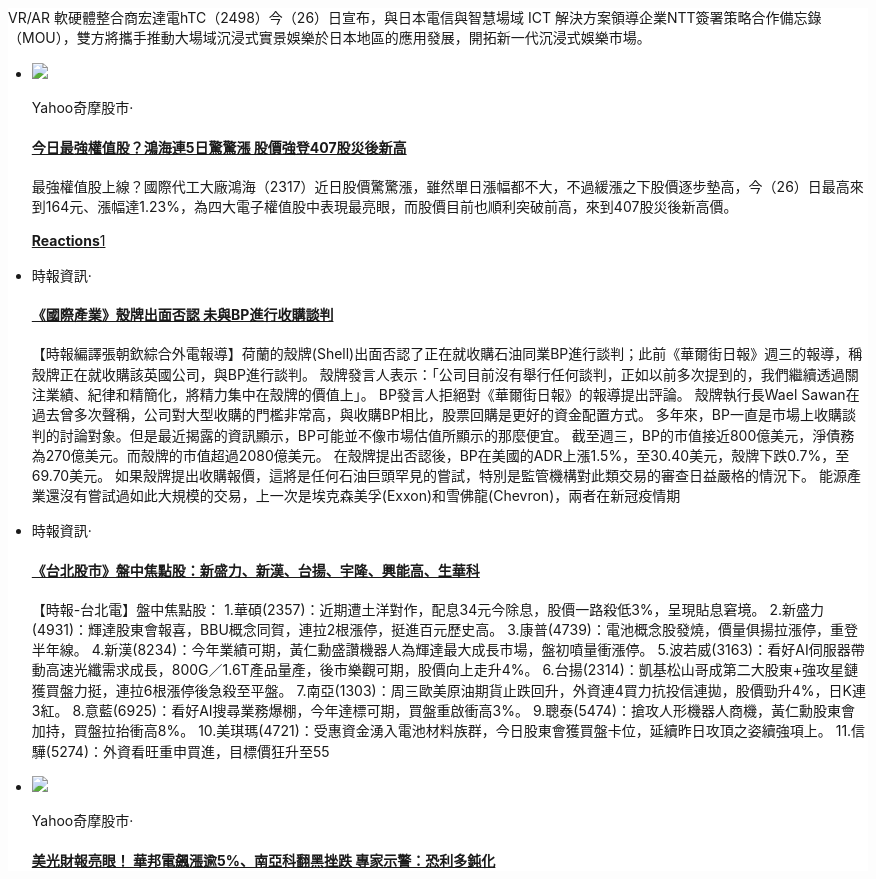   VR/AR 軟硬體整合商宏達電hTC（2498）今（26）日宣布，與日本電信與智慧場域 ICT 解決方案領導企業NTT簽署策略合作備忘錄（MOU），雙方將攜手推動大場域沉浸式實景娛樂於日本地區的應用發展，開拓新一代沉浸式娛樂市場。
* ![](https://s.yimg.com/cv/apiv2/default/20190501/placeholder.gif)

  Yahoo奇摩股市·

  #### [今日最強權值股？鴻海連5日驚驚漲 股價強登407股災後新高](https://tw.stock.yahoo.com/news/%E4%BB%8A%E6%97%A5%E6%9C%80%E5%BC%B7%E6%AC%8A%E5%80%BC%E8%82%A1%EF%BC%9F%E9%B4%BB%E6%B5%B7%E9%80%A35%E6%97%A5%E9%A9%9A%E9%A9%9A%E6%BC%B2-%E8%82%A1%E5%83%B9%E5%BC%B7%E7%99%BB407%E8%82%A1%E7%81%BD%E5%BE%8C%E6%96%B0%E9%AB%98-014006786.html)

  最強權值股上線？國際代工大廠鴻海（2317）近日股價驚驚漲，雖然單日漲幅都不大，不過緩漲之下股價逐步墊高，今（26）日最高來到164元、漲幅達1.23%，為四大電子權值股中表現最亮眼，而股價目前也順利突破前高，來到407股災後新高價。

  [**Reactions**1](https://tw.stock.yahoo.com/news/%E4%BB%8A%E6%97%A5%E6%9C%80%E5%BC%B7%E6%AC%8A%E5%80%BC%E8%82%A1%EF%BC%9F%E9%B4%BB%E6%B5%B7%E9%80%A35%E6%97%A5%E9%A9%9A%E9%A9%9A%E6%BC%B2-%E8%82%A1%E5%83%B9%E5%BC%B7%E7%99%BB407%E8%82%A1%E7%81%BD%E5%BE%8C%E6%96%B0%E9%AB%98-014006786.html)
* 時報資訊·

  #### [《國際產業》殼牌出面否認 未與BP進行收購談判](https://tw.stock.yahoo.com/news/%E5%9C%8B%E9%9A%9B%E7%94%A2%E6%A5%AD-%E6%AE%BC%E7%89%8C%E5%87%BA%E9%9D%A2%E5%90%A6%E8%AA%8D-%E6%9C%AA%E8%88%87bp%E9%80%B2%E8%A1%8C%E6%94%B6%E8%B3%BC%E8%AB%87%E5%88%A4-021852992.html)

  【時報編譯張朝欽綜合外電報導】荷蘭的殼牌(Shell)出面否認了正在就收購石油同業BP進行談判；此前《華爾街日報》週三的報導，稱殼牌正在就收購該英國公司，與BP進行談判。 殼牌發言人表示：「公司目前沒有舉行任何談判，正如以前多次提到的，我們繼續透過關注業績、紀律和精簡化，將精力集中在殼牌的價值上」。 BP發言人拒絕對《華爾街日報》的報導提出評論。 殼牌執行長Wael Sawan在過去曾多次聲稱，公司對大型收購的門檻非常高，與收購BP相比，股票回購是更好的資金配置方式。 多年來，BP一直是市場上收購談判的討論對象。但是最近揭露的資訊顯示，BP可能並不像市場估值所顯示的那麼便宜。 截至週三，BP的市值接近800億美元，淨債務為270億美元。而殼牌的市值超過2080億美元。 在殼牌提出否認後，BP在美國的ADR上漲1.5%，至30.40美元，殼牌下跌0.7%，至69.70美元。 如果殼牌提出收購報價，這將是任何石油巨頭罕見的嘗試，特別是監管機構對此類交易的審查日益嚴格的情況下。 能源產業還沒有嘗試過如此大規模的交易，上一次是埃克森美孚(Exxon)和雪佛龍(Chevron)，兩者在新冠疫情期
* 時報資訊·

  #### [《台北股市》盤中焦點股：新盛力、新漢、台揚、宇隆、興能高、生華科](https://tw.stock.yahoo.com/news/%E5%8F%B0%E5%8C%97%E8%82%A1%E5%B8%82-%E7%9B%A4%E4%B8%AD%E7%84%A6%E9%BB%9E%E8%82%A1-%E6%96%B0%E7%9B%9B%E5%8A%9B-%E6%96%B0%E6%BC%A2-%E5%8F%B0%E6%8F%9A-015254206.html)

  【時報-台北電】盤中焦點股： 1.華碩(2357)：近期遭土洋對作，配息34元今除息，股價一路殺低3%，呈現貼息窘境。 2.新盛力(4931)：輝達股東會報喜，BBU概念同賀，連拉2根漲停，挺進百元歷史高。 3.康普(4739)：電池概念股發燒，價量俱揚拉漲停，重登半年線。 4.新漢(8234)：今年業績可期，黃仁勳盛讚機器人為輝達最大成長市場，盤初噴量衝漲停。 5.波若威(3163)：看好AI伺服器帶動高速光纖需求成長，800G／1.6T產品量產，後市樂觀可期，股價向上走升4%。 6.台揚(2314)：凱基松山哥成第二大股東+強攻星鏈獲買盤力挺，連拉6根漲停後急殺至平盤。 7.南亞(1303)：周三歐美原油期貨止跌回升，外資連4買力抗投信連拋，股價勁升4%，日K連3紅。 8.意藍(6925)：看好AI搜尋業務爆棚，今年達標可期，買盤重啟衝高3%。 9.聰泰(5474)：搶攻人形機器人商機，黃仁勳股東會加持，買盤拉抬衝高8%。 10.美琪瑪(4721)：受惠資金湧入電池材料族群，今日股東會獲買盤卡位，延續昨日攻頂之姿續強項上。 11.信驊(5274)：外資看旺重申買進，目標價狂升至55
* ![](https://s.yimg.com/cv/apiv2/default/20190501/placeholder.gif)

  Yahoo奇摩股市·

  #### [美光財報亮眼！ 華邦電飆漲逾5%、南亞科翻黑挫跌 專家示警：恐利多鈍化](https://tw.stock.yahoo.com/news/%E7%BE%8E%E5%85%89%E8%B2%A1%E5%A0%B1%E4%BA%AE%E7%9C%BC%EF%BC%81-%E8%8F%AF%E9%82%A6%E9%9B%BB%E9%A3%86%E6%BC%B2%E9%80%BE5%E3%80%81%E5%8D%97%E4%BA%9E%E7%A7%91%E7%BF%BB%E9%BB%91%E6%8C%AB%E8%B7%8C-%E5%B0%88%E5%AE%B6%E7%A4%BA%E8%AD%A6%EF%BC%9A%E6%81%90%E5%88%A9%E5%A4%9A%E9%88%8D%E5%8C%96-021630348.html)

────

Without the pictures, print the whole listing exactly as given.

   VR/AR 軟硬體整合商宏達電hTC（2498）今（26）日宣布，與日本電信與智慧場域 ICT 解決方案領導企業NTT簽署策略合作備忘錄（MOU），雙方將攜手推動大場域沉浸式實景娛樂於日本地區的應用發展，開拓新一代沉浸式娛樂市場。
* ![](https://s.yimg.com/cv/apiv2/default/20190501/placeholder.gif)

  Yahoo奇摩股市·

  #### [今日最強權值股？鴻海連5日驚驚漲 股價強登407股災後新高](https://tw.stock.yahoo.com/news/%E4%BB%8A%E6%97%A5%E6%9C%80%E5%BC%B7%E6%AC%8A%E5%80%BC%E8%82%A1%EF%BC%9F%E9%B4%BB%E6%B5%B7%E9%80%A35%E6%97%A5%E9%A9%9A%E9%A9%9A%E6%BC%B2-%E8%82%A1%E5%83%B9%E5%BC%B7%E7%99%BB407%E8%82%A1%E7%81%BD%E5%BE%8C%E6%96%B0%E9%AB%98-014006786.html)

  最強權值股上線？國際代工大廠鴻海（2317）近日股價驚驚漲，雖然單日漲幅都不大，不過緩漲之下股價逐步墊高，今（26）日最高來到164元、漲幅達1.23%，為四大電子權值股中表現最亮眼，而股價目前也順利突破前高，來到407股災後新高價。

  [**Reactions**1](https://tw.stock.yahoo.com/news/%E4%BB%8A%E6%97%A5%E6%9C%80%E5%BC%B7%E6%AC%8A%E5%80%BC%E8%82%A1%EF%BC%9F%E9%B4%BB%E6%B5%B7%E9%80%A35%E6%97%A5%E9%A9%9A%E9%A9%9A%E6%BC%B2-%E8%82%A1%E5%83%B9%E5%BC%B7%E7%99%BB407%E8%82%A1%E7%81%BD%E5%BE%8C%E6%96%B0%E9%AB%98-014006786.html)
* 時報資訊·

  #### [《國際產業》殼牌出面否認 未與BP進行收購談判](https://tw.stock.yahoo.com/news/%E5%9C%8B%E9%9A%9B%E7%94%A2%E6%A5%AD-%E6%AE%BC%E7%89%8C%E5%87%BA%E9%9D%A2%E5%90%A6%E8%AA%8D-%E6%9C%AA%E8%88%87bp%E9%80%B2%E8%A1%8C%E6%94%B6%E8%B3%BC%E8%AB%87%E5%88%A4-021852992.html)

  【時報編譯張朝欽綜合外電報導】荷蘭的殼牌(Shell)出面否認了正在就收購石油同業BP進行談判；此前《華爾街日報》週三的報導，稱殼牌正在就收購該英國公司，與BP進行談判。 殼牌發言人表示：「公司目前沒有舉行任何談判，正如以前多次提到的，我們繼續透過關注業績、紀律和精簡化，將精力集中在殼牌的價值上」。 BP發言人拒絕對《華爾街日報》的報導提出評論。 殼牌執行長Wael Sawan在過去曾多次聲稱，公司對大型收購的門檻非常高，與收購BP相比，股票回購是更好的資金配置方式。 多年來，BP一直是市場上收購談判的討論對象。但是最近揭露的資訊顯示，BP可能並不像市場估值所顯示的那麼便宜。 截至週三，BP的市值接近800億美元，淨債務為270億美元。而殼牌的市值超過2080億美元。 在殼牌提出否認後，BP在美國的ADR上漲1.5%，至30.40美元，殼牌下跌0.7%，至69.70美元。 如果殼牌提出收購報價，這將是任何石油巨頭罕見的嘗試，特別是監管機構對此類交易的審查日益嚴格的情況下。 能源產業還沒有嘗試過如此大規模的交易，上一次是埃克森美孚(Exxon)和雪佛龍(Chevron)，兩者在新冠疫情期
* 時報資訊·

  #### [《台北股市》盤中焦點股：新盛力、新漢、台揚、宇隆、興能高、生華科](https://tw.stock.yahoo.com/news/%E5%8F%B0%E5%8C%97%E8%82%A1%E5%B8%82-%E7%9B%A4%E4%B8%AD%E7%84%A6%E9%BB%9E%E8%82%A1-%E6%96%B0%E7%9B%9B%E5%8A%9B-%E6%96%B0%E6%BC%A2-%E5%8F%B0%E6%8F%9A-015254206.html)

  【時報-台北電】盤中焦點股： 1.華碩(2357)：近期遭土洋對作，配息34元今除息，股價一路殺低3%，呈現貼息窘境。 2.新盛力(4931)：輝達股東會報喜，BBU概念同賀，連拉2根漲停，挺進百元歷史高。 3.康普(4739)：電池概念股發燒，價量俱揚拉漲停，重登半年線。 4.新漢(8234)：今年業績可期，黃仁勳盛讚機器人為輝達最大成長市場，盤初噴量衝漲停。 5.波若威(3163)：看好AI伺服器帶動高速光纖需求成長，800G／1.6T產品量產，後市樂觀可期，股價向上走升4%。 6.台揚(2314)：凱基松山哥成第二大股東+強攻星鏈獲買盤力挺，連拉6根漲停後急殺至平盤。 7.南亞(1303)：周三歐美原油期貨止跌回升，外資連4買力抗投信連拋，股價勁升4%，日K連3紅。 8.意藍(6925)：看好AI搜尋業務爆棚，今年達標可期，買盤重啟衝高3%。 9.聰泰(5474)：搶攻人形機器人商機，黃仁勳股東會加持，買盤拉抬衝高8%。 10.美琪瑪(4721)：受惠資金湧入電池材料族群，今日股東會獲買盤卡位，延續昨日攻頂之姿續強項上。 11.信驊(5274)：外資看旺重申買進，目標價狂升至55
* ![](https://s.yimg.com/cv/apiv2/default/20190501/placeholder.gif)

  Yahoo奇摩股市·

  #### [美光財報亮眼！ 華邦電飆漲逾5%、南亞科翻黑挫跌 專家示警：恐利多鈍化](https://tw.stock.yahoo.com/news/%E7%BE%8E%E5%85%89%E8%B2%A1%E5%A0%B1%E4%BA%AE%E7%9C%BC%EF%BC%81-%E8%8F%AF%E9%82%A6%E9%9B%BB%E9%A3%86%E6%BC%B2%E9%80%BE5%E3%80%81%E5%8D%97%E4%BA%9E%E7%A7%91%E7%BF%BB%E9%BB%91%E6%8C%AB%E8%B7%8C-%E5%B0%88%E5%AE%B6%E7%A4%BA%E8%AD%A6%EF%BC%9A%E6%81%90%E5%88%A9%E5%A4%9A%E9%88%8D%E5%8C%96-021630348.html)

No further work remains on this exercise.